> The problem
Wherever a picture appears, leave it out; set down everything else in the records exactly.

*** Provided records ***

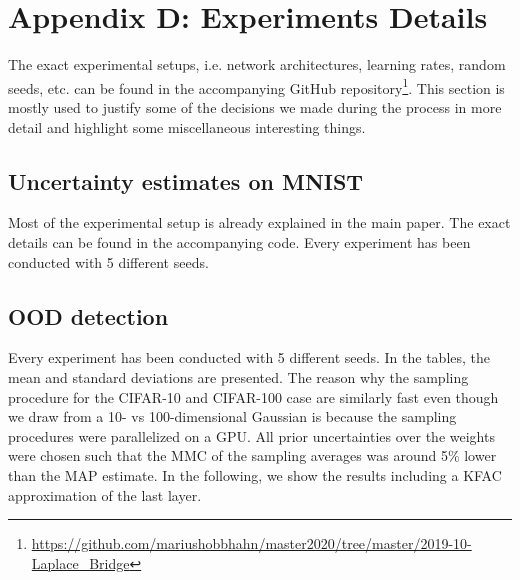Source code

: \section*{Appendix D: Experiments Details}
\label{sec:expDetails}

The exact experimental setups, i.e. network architectures, learning rates, random seeds, etc. can be found in the accompanying GitHub repository\footnote{\url{https://github.com/mariushobbhahn/master2020/tree/master/2019-10-Laplace_Bridge}}.
This section is mostly used to justify some of the decisions we made during the process in more detail and highlight some miscellaneous interesting things. 

\subsection*{Uncertainty estimates on MNIST}

Most of the experimental setup is already explained in the main paper. The exact details can be found in the accompanying code. Every experiment has been conducted with 5 different seeds.

\subsection*{OOD detection}

Every experiment has been conducted with 5 different seeds. In the tables, the mean and standard deviations are presented. 
The reason why the sampling procedure for the CIFAR-10 and CIFAR-100 case are similarly fast even though we draw from a 10- vs 100-dimensional Gaussian is because the sampling procedures were parallelized on a GPU. All prior uncertainties over the weights were chosen such that the MMC of the sampling averages was around 5\% lower than the MAP estimate. 
In the following, we show the results including a KFAC approximation of the last layer.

*** End of Provided records ***

> Written reply
Source code

: \section*{Appendix D: Experiments Details}
\label{sec:expDetails}

The exact experimental setups, i.e. network architectures, learning rates, random seeds, etc. can be found in the accompanying GitHub repository\footnote{\url{https://github.com/mariushobbhahn/master2020/tree/master/2019-10-Laplace_Bridge}}.
This section is mostly used to justify some of the decisions we made during the process in more detail and highlight some miscellaneous interesting things. 

\subsection*{Uncertainty estimates on MNIST}

Most of the experimental setup is already explained in the main paper. The exact details can be found in the accompanying code. Every experiment has been conducted with 5 different seeds.

\subsection*{OOD detection}

Every experiment has been conducted with 5 different seeds. In the tables, the mean and standard deviations are presented. 
The reason why the sampling procedure for the CIFAR-10 and CIFAR-100 case are similarly fast even though we draw from a 10- vs 100-dimensional Gaussian is because the sampling procedures were parallelized on a GPU. All prior uncertainties over the weights were chosen such that the MMC of the sampling averages was around 5\% lower than the MAP estimate. 
In the following, we show the results including a KFAC approximation of the last layer.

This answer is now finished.